Science Clouds: Early Experiences in Cloud Computing for Scientific Applications Kate Keahey and Tim Freeman About this document The Science Clouds provide EC2-style cycles to scientific projects. This document is dated from 08/13/08 and contains an early summary of experiences of this project.
1 Summary The Science Clouds project provides cycles to scientific projects using the Infrastructure-as-aService (IaaS) paradigm (similar to Amazon’s EC2 service [1]). The project was formed with two objectives: •
Make it easy for scientific and educational projects to experiment with IaaS-style cloud computing, and
•
Better understand the requirements of scientific communities relevant to this paradigm and what needs to be done to overcome them
The Science Clouds project allows members of the scientific community to lease resources for short amounts of time, in a manner similar to Amazon’s EC2 service [1]: a client requests a resource lease for a few hours and, if the request is authorized, a virtual machine (VM) is deployed. The client can then use the VM as needed (e.g., ssh to it, move data to it, or run computations) for the requested time. The power of this model lies in the fact that the client is allowed to bring a VM configured to his/her exact specifications and is given an exclusive ownership of the leased resource (the VM) to be shared with others only at the client’s discretion. Unlike the EC2 service, the Science Clouds do not require users to directly pay for usage. Instead, we loosely verify that the person asking for an allocation is indeed a member of the scientific community (through verifying an email account with the sponsoring institution, web pages, pointers to papers, etc.) and ask for a short writeup of the scientific project. Based on the project the individual is allocated a small (testing), middle (development), or large (science) hour credit on the Science Clouds. Since the first cloud became operational in March 2008, the Science Clouds testbed attracted scientific users from high-energy physics, bioinformatics, computer science, economics, and others (see Section 3). It is also being evaluated for use in multiple educational and outreach projects. To facilitate movement between Science Clouds and commercial venues (right now Amazon’s EC2 only) we built an IaaS gateway which allows scientific projects to move to commercial infrastructures for more cycles. The two original Science Clouds at University of Chicago and University of Florida have been joined by clouds configured by resource providers in Purdue and various European institutions. The following presentation describes the software that makes Science Clouds possible, the Science Cloud configuration, and summarizes our early experiences with the Science Cloud testbed.

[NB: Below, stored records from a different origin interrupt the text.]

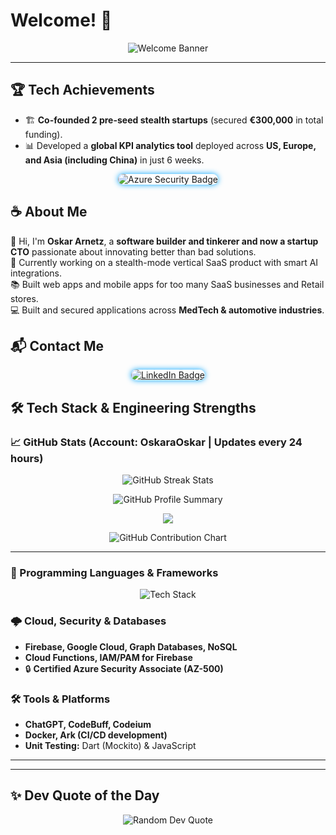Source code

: # Welcome! 👋

<p align="center">
  <img src="https://capsule-render.vercel.app/api?type=waving&height=250&text=Welcome!&fontSize=75&color=gradient&animation=fadeIn" alt="Welcome Banner" />
</p>

---

## 🏆 Tech Achievements

- 🏗 **Co-founded 2 pre-seed stealth startups** (secured **€300,000** in total funding).
- 📊 Developed a **global KPI analytics tool** deployed across **US, Europe, and Asia (including China)** in just 6 weeks.

<p align="center">
  <img src="https://img.shields.io/badge/Azure-Security%20Certified-blue" alt="Azure Security Badge" style="border-radius:10px; box-shadow: 0 0 10px #00A4FF;">
</p>

## ☕ About Me

👋 Hi, I'm **Oskar Arnetz**, a **software builder and tinkerer and now a startup CTO** passionate about innovating better than bad solutions.  
🔧 Currently working on a stealth-mode vertical SaaS product with smart AI integrations.  
📚 Built web apps and mobile apps for too many SaaS businesses and Retail stores.  
💻 Built and secured applications across **MedTech & automotive industries**.


## 📬 Contact Me

<p align="center">
  <a href="https://www.linkedin.com/in/oskar-arnetz/" target="_blank">
    <img src="https://img.shields.io/badge/LinkedIn-Oskar-blue?style=for-the-badge&logo=linkedin" alt="LinkedIn Badge" style="border-radius:10px; box-shadow: 0 0 10px #00A4FF;">
  </a>
</p>

## 🛠 Tech Stack & Engineering Strengths

### 📈 GitHub Stats (Account: OskaraOskar | Updates every 24 hours)

<p align="center">
  <img src="https://github-readme-streak-stats.herokuapp.com/?user=OskaraOskar&theme=radical&hide_border=true" alt="GitHub Streak Stats"/>
</p>

<p align="center">
  <img src="https://github-profile-summary-cards.vercel.app/api/cards/profile-details?username=OskaraOskar&theme=radical" alt="GitHub Profile Summary"/>
</p>

<p align="center">
  <img src="https://github-readme-activity-graph.vercel.app/graph?username=OskaraOskar&theme=tokyo-night&bg_color=00000000" />
</p>

<p align="center">
  <img src="https://ghchart.rshah.org/00aaff/OskaraOskar" alt="GitHub Contribution Chart" />
</p>

---

### 🔹 Programming Languages & Frameworks

<p align="center">
  <img src="https://skillicons.dev/icons?i=typescript,flutter,dart,python,javascript,react,cs,solidity&theme=dark" alt="Tech Stack" />
</p>

### 🌩 Cloud, Security & Databases

- **Firebase, Google Cloud, Graph Databases, NoSQL**
- **Cloud Functions, IAM/PAM for Firebase**
- 🔒 **Certified Azure Security Associate (AZ-500)**

### 🛠 Tools & Platforms

- **ChatGPT, CodeBuff, Codeium**
- **Docker, Ark (CI/CD development)**
- **Unit Testing:** Dart (Mockito) & JavaScript

---



---

## ✨ Dev Quote of the Day

<p align="center">
  <img src="https://quotes-github-readme.vercel.app/api?type=horizontal&theme=radical" alt="Random Dev Quote"/>
</p>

2 The Nimbus “CloudKit” The nimbus toolkit (formerly known as the “virtual workspace service” or simply “workspace service”) was developed with the goal of providing an open source implementation of a service
that allows a client to lease remote resources by mapping environments, or “workspaces” (e.g., implemented by VMs), onto those resources. Its primary objectives are to provide infrastructure semantics addressing the needs of the scientific community, in particular, through resource leases. Providing an extensible [2] open source implementation allows us to integrate community contributions of features required by scientists, as well as scientific resource providers to experiment with this new mode of resource provisioning. The first version of the workspace service was released in September 2005 after roughly two years of R&D. As its functionality grew, we decided to make the service available as a set of components (since version 1.3). In recognition of the fact that it was no longer just one service, we changed the name to “nimbus toolkit” (since version 2.0). Today, the nimbus toolkit consists of the following components (Figure 1 shows their dependency graph): •
Workspace service, which allows a remote client to deploy and manage flexibly defined groups of VMs. The service is composed of a WS front-end to a VM-based resource manager deployed on a site. The workspace service supports two front-ends: one based on the Web Service Resource Framework (WSRF) [3], and one based on Amazon’s EC2 WSDL.
•
Workspace resource manager, which implements deployment of VM leases with “immediate” semantics on a site infrastructure.
•
Workspace pilot, which extends existing local resource managers (LRMs) such as Torque [4] or Figure 1: Dependency graph of the nimbus toolkit SGE [5] to deploy virtual machines which allows RPs to use virtualization without significantly altering the site configuration.
•
The workspace control tools, which are used to start, stop, and pause VMs; implement VM image reconstruction and management; connect the VMs to the network; and deliver contextualization information (currently work with Xen [6] and KVM [7]).
•
IaaS gateway, which allows a client presenting a PKI credential to use another IaaS infrastructure (with different credentials). The IaaS gateway is currently used to map between PKI X509 credentials of individual users and EC2 accounts for specific projects and to enable scientific projects to run on Amazon EC2.
•
Context broker, which allows a client to deploy a “one-click” functioning virtual cluster as opposed to a set of “unconnected” virtual machines as well as “personalize” VMs (i.e., seed them with secrets used to root a security context with the client).
•
Workspace client, which provides full access to workspace service functionality (in particular, a rich set of networking options) but is relatively complex to use and thus typically wrapped by community-specific scripts.
•
Cloud client, which provides access to only a select set of functions but is very easy to use and popular as an end-user tool.
•
Nimbus storage service, which provides secure management of cloud disk space giving each user a “repository” view of VM images they own and images they can launch. It works in conjunction with globus GridFTP [8], which allows us to support any network file system, SAN, and so forth that GridFTP can interface to (this includes the possibility of drawing from parallel file sources).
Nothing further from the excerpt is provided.